** Excerpted records follows **

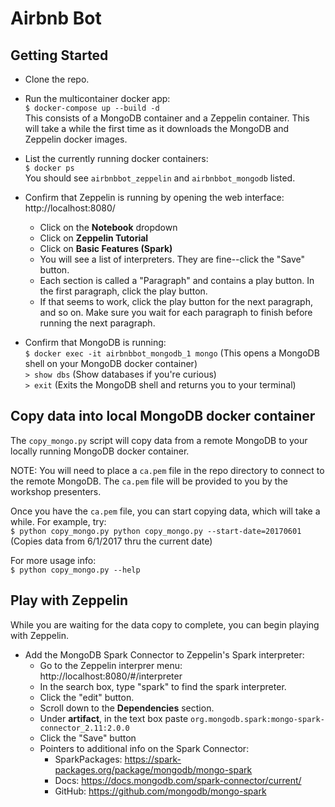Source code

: # Airbnb Bot
## Getting Started
* Clone the repo.
* Run the multicontainer docker app:  
`$ docker-compose up --build -d`  
This consists of a MongoDB container and a Zeppelin container.  This will take a while the first time as it downloads the MongoDB and Zeppelin docker images.

* List the currently running docker containers:  
`$ docker ps`  
You should see `airbnbbot_zeppelin` and `airbnbbot_mongodb` listed.

* Confirm that Zeppelin is running by opening the web interface: http://localhost:8080/
  * Click on the **Notebook** dropdown
  * Click on **Zeppelin Tutorial**
  * Click on **Basic Features (Spark)**
  * You will see a list of interpreters. They are fine--click the "Save" button.
  * Each section is called a "Paragraph" and contains a play button.  In the first paragraph, click the play button.
  * If that seems to work, click the play button for the next paragraph, and so on.  Make sure you wait for each paragraph to finish before running the next paragraph.
* Confirm that MongoDB is running:  
`$ docker exec -it airbnbbot_mongodb_1 mongo` (This opens a MongoDB shell on your MongoDB docker container)  
`> show dbs` (Show databases if you're curious)  
`> exit` (Exits the MongoDB shell and returns you to your terminal)  

## Copy data into local MongoDB docker container
The `copy_mongo.py` script will copy data from a remote MongoDB to your locally running MongoDB docker container.

NOTE: You will need to place a `ca.pem` file in the repo directory to connect to the remote MongoDB.  The `ca.pem` file will be provided to you by the workshop presenters.

Once you have the `ca.pem` file, you can start copying data, which will take a while.  For example, try:  
`$ python copy_mongo.py python copy_mongo.py --start-date=20170601` (Copies data from 6/1/2017 thru the current date)

For more usage info:  
`$ python copy_mongo.py --help`

## Play with Zeppelin
While you are waiting for the data copy to complete, you can begin playing with Zeppelin.

* Add the MongoDB Spark Connector to Zeppelin's Spark interpreter:
  * Go to the Zeppelin interprer menu: http://localhost:8080/#/interpreter
  * In the search box, type "spark" to find the spark interpreter.
  * Click the "edit" button.
  * Scroll down to the **Dependencies** section.
  * Under **artifact**, in the text box paste `org.mongodb.spark:mongo-spark-connector_2.11:2.0.0`
  * Click the "Save" button
  * Pointers to additional info on the Spark Connector:
    * SparkPackages: https://spark-packages.org/package/mongodb/mongo-spark
    * Docs: https://docs.mongodb.com/spark-connector/current/
    * GitHub: https://github.com/mongodb/mongo-spark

** End of Excerpted records **

[Exercise]
Return all of the material precisely as written. No picture belongs in it.

[Written response]
Source code

: # Airbnb Bot
## Getting Started
* Clone the repo.
* Run the multicontainer docker app:  
`$ docker-compose up --build -d`  
This consists of a MongoDB container and a Zeppelin container.  This will take a while the first time as it downloads the MongoDB and Zeppelin docker images.

* List the currently running docker containers:  
`$ docker ps`  
You should see `airbnbbot_zeppelin` and `airbnbbot_mongodb` listed.

* Confirm that Zeppelin is running by opening the web interface: http://localhost:8080/
  * Click on the **Notebook** dropdown
  * Click on **Zeppelin Tutorial**
  * Click on **Basic Features (Spark)**
  * You will see a list of interpreters. They are fine--click the "Save" button.
  * Each section is called a "Paragraph" and contains a play button.  In the first paragraph, click the play button.
  * If that seems to work, click the play button for the next paragraph, and so on.  Make sure you wait for each paragraph to finish before running the next paragraph.
* Confirm that MongoDB is running:  
`$ docker exec -it airbnbbot_mongodb_1 mongo` (This opens a MongoDB shell on your MongoDB docker container)  
`> show dbs` (Show databases if you're curious)  
`> exit` (Exits the MongoDB shell and returns you to your terminal)  

## Copy data into local MongoDB docker container
The `copy_mongo.py` script will copy data from a remote MongoDB to your locally running MongoDB docker container.

NOTE: You will need to place a `ca.pem` file in the repo directory to connect to the remote MongoDB.  The `ca.pem` file will be provided to you by the workshop presenters.

Once you have the `ca.pem` file, you can start copying data, which will take a while.  For example, try:  
`$ python copy_mongo.py python copy_mongo.py --start-date=20170601` (Copies data from 6/1/2017 thru the current date)

For more usage info:  
`$ python copy_mongo.py --help`

## Play with Zeppelin
While you are waiting for the data copy to complete, you can begin playing with Zeppelin.

* Add the MongoDB Spark Connector to Zeppelin's Spark interpreter:
  * Go to the Zeppelin interprer menu: http://localhost:8080/#/interpreter
  * In the search box, type "spark" to find the spark interpreter.
  * Click the "edit" button.
  * Scroll down to the **Dependencies** section.
  * Under **artifact**, in the text box paste `org.mongodb.spark:mongo-spark-connector_2.11:2.0.0`
  * Click the "Save" button
  * Pointers to additional info on the Spark Connector:
    * SparkPackages: https://spark-packages.org/package/mongodb/mongo-spark
    * Docs: https://docs.mongodb.com/spark-connector/current/
    * GitHub: https://github.com/mongodb/mongo-spark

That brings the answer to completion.